## Provided data
^^^^^^^^^^^^^^^^

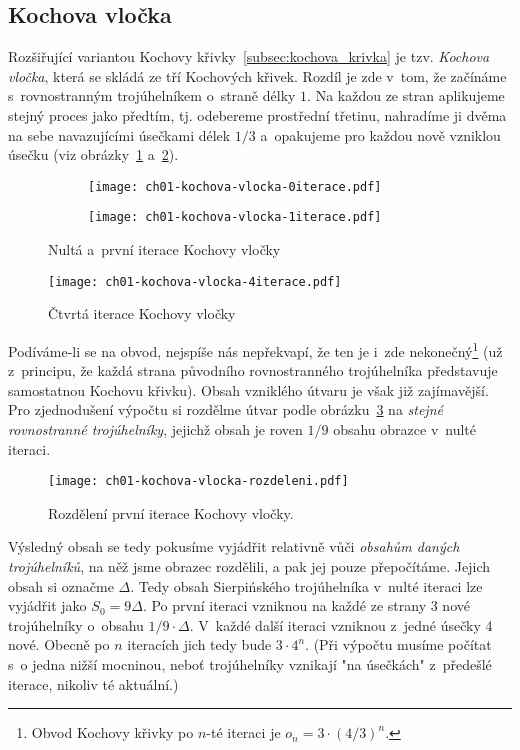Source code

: \subsection{Kochova vločka}\label{subsec:kochova_vlocka}
Rozšiřující variantou Kochovy křivky~\ref{subsec:kochova_krivka} je tzv. \emph{Kochova vločka}, která se skládá ze tří Kochových křivek. Rozdíl je zde v~tom, že začínáme s~rovnostranným trojúhelníkem o~straně délky $1$. Na každou ze stran aplikujeme stejný proces jako předtím, tj. odebereme prostřední třetinu, nahradíme ji dvěma na sebe navazujícími úsečkami délek $1/3$ a~opakujeme pro každou nově vzniklou úsečku (viz obrázky~\ref{fig:kochova_vlocka_dve_iterace} a~\ref{fig:kochova_krivka_5iterace}).
\begin{figure}[h]
    \centering
    \begin{subfigure}{\subfigwidth}
        \centering
        \texttt{[image: ch01-kochova-vlocka-0iterace.pdf]}
    \end{subfigure}
    \qquad
    \begin{subfigure}{\subfigwidth}
        \centering
        \texttt{[image: ch01-kochova-vlocka-1iterace.pdf]}
    \end{subfigure}
    \caption{Nultá a~první iterace Kochovy vločky}
    \label{fig:kochova_vlocka_dve_iterace}
\end{figure}
\begin{figure}[h]
    \centering
    \texttt{[image: ch01-kochova-vlocka-4iterace.pdf]}
    \caption{Čtvrtá iterace Kochovy vločky}
    \label{fig:kochova_krivka_5iterace}
\end{figure}
Podíváme-li se na obvod, nejspíše nás nepřekvapí, že ten je i~zde nekonečný\footnote{Obvod Kochovy křivky po $n$-té iteraci je $o_n=3\cdot(4/3)^{n}$.} (už z~principu, že každá strana původního rovnostranného trojúhelníka představuje samostatnou Kochovu křivku).
Obsah vzniklého útvaru je však již zajímavější. Pro zjednodušení výpočtu si rozdělme útvar podle obrázku~\ref{fig:kochova_vlocka_rozdeleni} na \emph{stejné rovnostranné trojúhelníky}, jejichž obsah je roven $1/9$ obsahu obrazce v~nulté iteraci.
\begin{figure}[h]
    \centering
    \texttt{[image: ch01-kochova-vlocka-rozdeleni.pdf]}
    \caption{Rozdělení první iterace Kochovy vločky.}
    \label{fig:kochova_vlocka_rozdeleni}
\end{figure}
Výsledný obsah se tedy pokusíme vyjádřit relativně vůči \emph{obsahům daných trojúhelníků}, na něž jsme obrazec rozdělili, a pak jej pouze přepočítáme. Jejich obsah si označme $\Delta$. Tedy obsah Sierpińského trojúhelníka v~nulté iteraci lze vyjádřit jako $S_0=9\Delta$. Po první iteraci vzniknou na každé ze strany 3 nové trojúhelníky o~obsahu $1/9\cdot\Delta$. V~každé další iteraci vzniknou z~jedné úsečky 4 nové. Obecně po $n$ iteracích jich tedy bude $3\cdot 4^{n}$. (Při výpočtu musíme počítat s~o jedna nižší mocninou, neboť trojúhelníky vznikají "na úsečkách" z~předešlé iterace, nikoliv té aktuální.)\par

^^^^^^^^^^^^^^^^

## Requirement
Return every entry word for word, minus the pictures.

## Response area
Source code

: \subsection{Kochova vločka}\label{subsec:kochova_vlocka}
Rozšiřující variantou Kochovy křivky~\ref{subsec:kochova_krivka} je tzv. \emph{Kochova vločka}, která se skládá ze tří Kochových křivek. Rozdíl je zde v~tom, že začínáme s~rovnostranným trojúhelníkem o~straně délky $1$. Na každou ze stran aplikujeme stejný proces jako předtím, tj. odebereme prostřední třetinu, nahradíme ji dvěma na sebe navazujícími úsečkami délek $1/3$ a~opakujeme pro každou nově vzniklou úsečku (viz obrázky~\ref{fig:kochova_vlocka_dve_iterace} a~\ref{fig:kochova_krivka_5iterace}).
\begin{figure}[h]
    \centering
    \begin{subfigure}{\subfigwidth}
        \centering
        \texttt{[image: ch01-kochova-vlocka-0iterace.pdf]}
    \end{subfigure}
    \qquad
    \begin{subfigure}{\subfigwidth}
        \centering
        \texttt{[image: ch01-kochova-vlocka-1iterace.pdf]}
    \end{subfigure}
    \caption{Nultá a~první iterace Kochovy vločky}
    \label{fig:kochova_vlocka_dve_iterace}
\end{figure}
\begin{figure}[h]
    \centering
    \texttt{[image: ch01-kochova-vlocka-4iterace.pdf]}
    \caption{Čtvrtá iterace Kochovy vločky}
    \label{fig:kochova_krivka_5iterace}
\end{figure}
Podíváme-li se na obvod, nejspíše nás nepřekvapí, že ten je i~zde nekonečný\footnote{Obvod Kochovy křivky po $n$-té iteraci je $o_n=3\cdot(4/3)^{n}$.} (už z~principu, že každá strana původního rovnostranného trojúhelníka představuje samostatnou Kochovu křivku).
Obsah vzniklého útvaru je však již zajímavější. Pro zjednodušení výpočtu si rozdělme útvar podle obrázku~\ref{fig:kochova_vlocka_rozdeleni} na \emph{stejné rovnostranné trojúhelníky}, jejichž obsah je roven $1/9$ obsahu obrazce v~nulté iteraci.
\begin{figure}[h]
    \centering
    \texttt{[image: ch01-kochova-vlocka-rozdeleni.pdf]}
    \caption{Rozdělení první iterace Kochovy vločky.}
    \label{fig:kochova_vlocka_rozdeleni}
\end{figure}
Výsledný obsah se tedy pokusíme vyjádřit relativně vůči \emph{obsahům daných trojúhelníků}, na něž jsme obrazec rozdělili, a pak jej pouze přepočítáme. Jejich obsah si označme $\Delta$. Tedy obsah Sierpińského trojúhelníka v~nulté iteraci lze vyjádřit jako $S_0=9\Delta$. Po první iteraci vzniknou na každé ze strany 3 nové trojúhelníky o~obsahu $1/9\cdot\Delta$. V~každé další iteraci vzniknou z~jedné úsečky 4 nové. Obecně po $n$ iteracích jich tedy bude $3\cdot 4^{n}$. (Při výpočtu musíme počítat s~o jedna nižší mocninou, neboť trojúhelníky vznikají "na úsečkách" z~předešlé iterace, nikoliv té aktuální.)\par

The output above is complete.